** WHAT THIS TASK INVOLVES **
Search the lines of the records for the word "autogenerate", and copy every line that has it.

** AVAILABLE DATA **
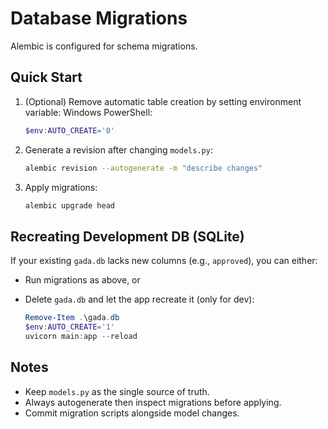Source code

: # Database Migrations

Alembic is configured for schema migrations.

## Quick Start

1. (Optional) Remove automatic table creation by setting environment variable:
   Windows PowerShell:

   ```powershell
   $env:AUTO_CREATE='0'
   ```

2. Generate a revision after changing `models.py`:

   ```bash
   alembic revision --autogenerate -m "describe changes"
   ```

3. Apply migrations:

   ```bash
   alembic upgrade head
   ```

## Recreating Development DB (SQLite)

If your existing `gada.db` lacks new columns (e.g., `approved`), you can either:

- Run migrations as above, or
- Delete `gada.db` and let the app recreate it (only for dev):

   ```powershell
   Remove-Item .\gada.db
   $env:AUTO_CREATE='1'
   uvicorn main:app --reload
   ```

## Notes

- Keep `models.py` as the single source of truth.
- Always autogenerate then inspect migrations before applying.
- Commit migration scripts alongside model changes.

** TASK RESPONSE **
   alembic revision --autogenerate -m "describe changes"
- Always autogenerate then inspect migrations before applying.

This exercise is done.